The religious public groups of the first century would often be filled with people who would begin peppering speakers with incessant questions. This was shameful and needed to stop.

Interestingly enough, Paul’s use of the word “shameful” in this passage again reminds us that the matter being discussed was cultural and one that was primarily unique to Corinth. In discussing the issues of the veils in chapter 11, Ferguson makes this interesting comment (notice his words about the language of “shame” and it’s connection to culture):

“Notice how Paul’s reasons for the head covering for women and its absence for men are loaded with the language of culture. (1) Honor or shame (disgrace) for the man— “any man who prays or prophesies with something on his head disgraces his head, but any woman who prays or prophesies with her head unveiled disgraces her head” (1 Corinthians 11:4- 5). (2) Shame (disgrace) to the woman— “It is one and the same thing as having her head shaved…. If it is disgraceful for a woman to have her hair cut off or to be shaved, she should wear a veil” (1 Corinthians 11:5- 6). (3) What is accepted as a sign of authority “For this reason a woman ought to have a symbol of authority on her head” (1 Corinthians 11:10). (Angels are perhaps invoked as witnesses to the order of creation.) (4) What is regarded by human beings as natural (that is, what is customarily done)— “Judge for yourselves: is it proper for a woman to pray to God with her head unveiled? Does not nature itself teach you that if a man wears long hair, it is degrading to him, but if a woman has long hair, it is her glory?” (1 Corinthians 11:13- 15). (5) The practice of the churches “We have no such custom, nor do the churches of God” (1 Corinthians 11:16). Honor and shame were major considerations in determining conduct in the societies of the ancient Mediterranean world…Since a culture tends to regard its customs as the “natural” way to do things, as the established order of things, “nature” ( physis ) had as one of its derived meanings “[accepted] custom.” 14 Observe that all of the considerations urged by Paul, with the possible exception of the fifth, refer to conditions or circumstances established by culture— having to do with honor, shame or disgrace, a sign or symbol, the natural or customary, and the customs of others. Where something is not considered a matter of honor or shame, has no symbolic significance, is not regarded as natural, then the specific expression has no force.” (Everett Ferguson, Women In The Church: Biblical And Historical Perspectives, 386-405 (Kindle Edition): Abilene, Tx; Desert Willow Publishing)
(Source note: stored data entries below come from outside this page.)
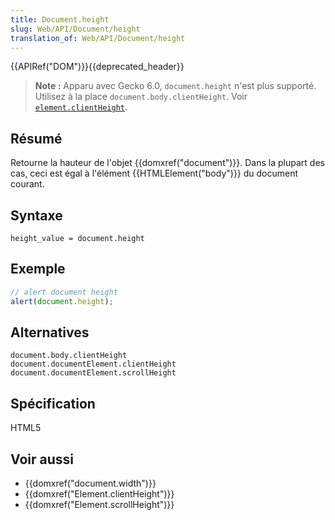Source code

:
 ```yaml
---
title: Document.height
slug: Web/API/Document/height
translation_of: Web/API/Document/height
---
```

{{APIRef("DOM")}}{{deprecated_header}}

> **Note :** Apparu avec Gecko 6.0, `document.height` n'est plus supporté. Utilisez à la place `document.body.clientHeight`. Voir [`element.clientHeight`](/fr/docs/Web/API/Element/clientHeight).

## Résumé

Retourne la hauteur de l'objet {{domxref("document")}}. Dans la plupart des cas, ceci est égal à l'élément {{HTMLElement("body")}} du document courant.

## Syntaxe

    height_value = document.height

## Exemple

```js
// alert document height
alert(document.height);
```

## Alternatives

    document.body.clientHeight
    document.documentElement.clientHeight
    document.documentElement.scrollHeight

## Spécification

HTML5

## Voir aussi

- {{domxref("document.width")}}
- {{domxref("Element.clientHeight")}}
- {{domxref("Element.scrollHeight")}}
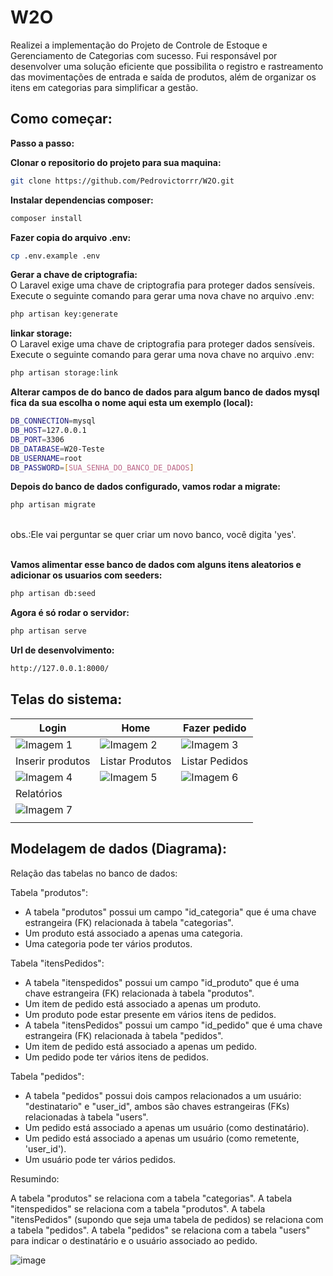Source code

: # W2O

<p>Realizei a implementação do Projeto de Controle de Estoque e Gerenciamento de Categorias com sucesso. Fui responsável por desenvolver uma solução eficiente que possibilita o registro e rastreamento das movimentações de entrada e saída de produtos, além de organizar os itens em categorias para simplificar a gestão.</p>

## Como começar:

<strong>Passo a passo:<br></strong>

<strong>Clonar o repositorio do projeto para sua maquina:</strong>
```bash
git clone https://github.com/Pedrovictorrr/W2O.git
```
<strong>Instalar dependencias composer:</strong>
```bash
composer install
```

<strong>Fazer copia do arquivo .env:</strong>

```bash
cp .env.example .env
```

<strong>Gerar a chave de criptografia:<br></strong>
O Laravel exige uma chave de criptografia para proteger dados sensíveis. Execute o seguinte comando para gerar uma nova chave no arquivo .env:

```bash
php artisan key:generate
```

<strong>linkar storage:<br></strong>
O Laravel exige uma chave de criptografia para proteger dados sensíveis. Execute o seguinte comando para gerar uma nova chave no arquivo .env:

```bash
php artisan storage:link
```

<strong>Alterar campos de do banco de dados para algum banco de dados mysql fica da sua escolha o nome aqui esta um exemplo (local):</strong>

```bash
DB_CONNECTION=mysql
DB_HOST=127.0.0.1
DB_PORT=3306
DB_DATABASE=W20-Teste
DB_USERNAME=root
DB_PASSWORD=[SUA_SENHA_DO_BANCO_DE_DADOS]
```

<strong>Depois do banco de dados configurado, vamos rodar a migrate:</strong>

```bash
php artisan migrate
```
<br>
obs.:Ele vai perguntar se quer criar um novo banco, você digita 'yes'.
<br><br>

<strong>Vamos alimentar esse banco de dados com alguns itens aleatorios e adicionar os usuarios com seeders:</strong>

```bash
php artisan db:seed
```

<strong>Agora é só rodar o servidor:</strong>

```bash
php artisan serve
```

<strong>Url de desenvolvimento:</strong>

```bash
http://127.0.0.1:8000/
```

## Telas do sistema:
| Login |  Home | Fazer pedido |
| -------- | -------- | -------- |
| ![Imagem 1](https://github.com/Pedrovictorrr/W2O/assets/82172897/6f2abff2-8888-4c76-b245-8fc4af7402ed) | ![Imagem 2](https://github.com/Pedrovictorrr/W2O/assets/82172897/b51a44a6-5d81-48a6-9b88-785cb5a7380f) | ![Imagem 3](https://github.com/Pedrovictorrr/W2O/assets/82172897/766b274b-249f-426a-8ac4-c2e117b417de) |
| Inserir produtos | Listar Produtos | Listar Pedidos |
| ![Imagem 4](https://github.com/Pedrovictorrr/W2O/assets/82172897/5b858ef3-5ab9-4c6b-bf1d-77ecddc9fc3f) | ![Imagem 5](https://github.com/Pedrovictorrr/W2O/assets/82172897/776f9a70-648d-42fb-9c60-ef42f2038068) | ![Imagem 6](https://github.com/Pedrovictorrr/W2O/assets/82172897/522dcc20-d289-4ee7-8a82-dfa7626049cd) |
| Relatórios |  |  |
| ![Imagem 7](https://github.com/Pedrovictorrr/W2O/assets/82172897/3aa07509-5ba1-4b74-a69b-4d674d31b77d) |  |  |
|  |  |  |







## Modelagem de dados (Diagrama):

Relação das tabelas no banco de dados:

Tabela "produtos":

- A tabela "produtos" possui um campo "id_categoria" que é uma chave estrangeira (FK) relacionada à tabela "categorias".
- Um produto está associado a apenas uma categoria.
- Uma categoria pode ter vários produtos.


Tabela "itensPedidos":

- A tabela "itenspedidos" possui um campo "id_produto" que é uma chave estrangeira (FK) relacionada à tabela "produtos".
- Um item de pedido está associado a apenas um produto.
- Um produto pode estar presente em vários itens de pedidos.
- A tabela "itensPedidos" possui um campo "id_pedido" que é uma chave estrangeira (FK) relacionada à tabela "pedidos".
- Um item de pedido está associado a apenas um pedido.
- Um pedido pode ter vários itens de pedidos.

Tabela "pedidos":

- A tabela "pedidos" possui dois campos relacionados a um usuário: "destinatario" e "user_id", ambos são chaves estrangeiras (FKs) relacionadas à tabela "users".
- Um pedido está associado a apenas um usuário (como destinatário).
- Um pedido está associado a apenas um usuário (como remetente, 'user_id').
- Um usuário pode ter vários pedidos.

Resumindo:

A tabela "produtos" se relaciona com a tabela "categorias".
A tabela "itenspedidos" se relaciona com a tabela "produtos".
A tabela "itensPedidos" (supondo que seja uma tabela de pedidos) se relaciona com a tabela "pedidos".
A tabela "pedidos" se relaciona com a tabela "users" para indicar o destinatário e o usuário associado ao pedido.

![image](https://github.com/Pedrovictorrr/W2O/assets/82172897/1d613b15-f13e-465d-b1a3-8b418571b154)




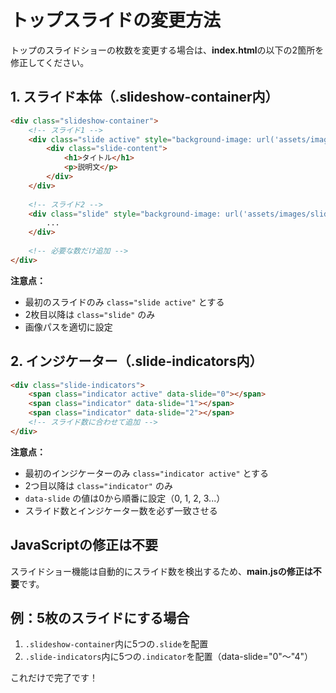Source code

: # トップスライドの変更方法

トップのスライドショーの枚数を変更する場合は、**index.html**の以下の2箇所を修正してください。

## 1. スライド本体（.slideshow-container内）

```html
<div class="slideshow-container">
    <!-- スライド1 -->
    <div class="slide active" style="background-image: url('assets/images/slide/slide01.jpg');">
        <div class="slide-content">
            <h1>タイトル</h1>
            <p>説明文</p>
        </div>
    </div>
    
    <!-- スライド2 -->
    <div class="slide" style="background-image: url('assets/images/slide/slide02.jpg');">
        ...
    </div>
    
    <!-- 必要な数だけ追加 -->
</div>
```

**注意点：**
- 最初のスライドのみ `class="slide active"` とする
- 2枚目以降は `class="slide"` のみ
- 画像パスを適切に設定

## 2. インジケーター（.slide-indicators内）

```html
<div class="slide-indicators">
    <span class="indicator active" data-slide="0"></span>
    <span class="indicator" data-slide="1"></span>
    <span class="indicator" data-slide="2"></span>
    <!-- スライド数に合わせて追加 -->
</div>
```

**注意点：**
- 最初のインジケーターのみ `class="indicator active"` とする
- 2つ目以降は `class="indicator"` のみ
- `data-slide` の値は0から順番に設定（0, 1, 2, 3...）
- スライド数とインジケーター数を必ず一致させる

## JavaScriptの修正は不要

スライドショー機能は自動的にスライド数を検出するため、**main.jsの修正は不要**です。

## 例：5枚のスライドにする場合

1. `.slideshow-container`内に5つの`.slide`を配置
2. `.slide-indicators`内に5つの`.indicator`を配置（data-slide="0"〜"4"）

これだけで完了です！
Finally, this last point helps us to understand the “law” which Paul mentions that discusses women being submissive.

Paul was referencing the local law at Corinth!

“As the law says” could then easily be understood as Roman law. Official religion of the Roman variety was closely supervised. The women who participated were carefully organized and their activities strictly regulated. The unrestrained activity and inclusive nature of oriental cults (such as the popular cult of Isis) made them immediately suspect, if for no other reason than the fear that such uninhibited behavior would adversely affect the family unit and erupt in antisocial behavior.” (Craig Blomberg, Two Views on Women in Ministry (Counterpoints: Bible and Theology Book 12), 77 (Kindle Edition); Grand Rapids, Michigan; Zondervan)

In conclusion, Paul did not say that women must remain quiet in the worship assembly of the church. Instead, he praises them for prophesying and praying in a godly way in the assembly! He exhorts them to maintain temporary silence in the assembly in such a way that the worship is not disrupted and they are not shouting across the assembly to their husbands to try and gain insight during a sermon. The women at Corinth would be familiar with how the pagans would use questioning in order to disrupt services, because that is how some of the Romans in Corinth would behave. The Roman law at Corinth ordered women to be submissive to their husbands, and Paul agreed with this. At the same time, Paul’s language demonstrates that this was a cultural issue that he was dealing with in this particular area.

The grace of the Lord Jesus Christ, and the love of God, and the communion of the Holy Spirit, be with you all. Amen.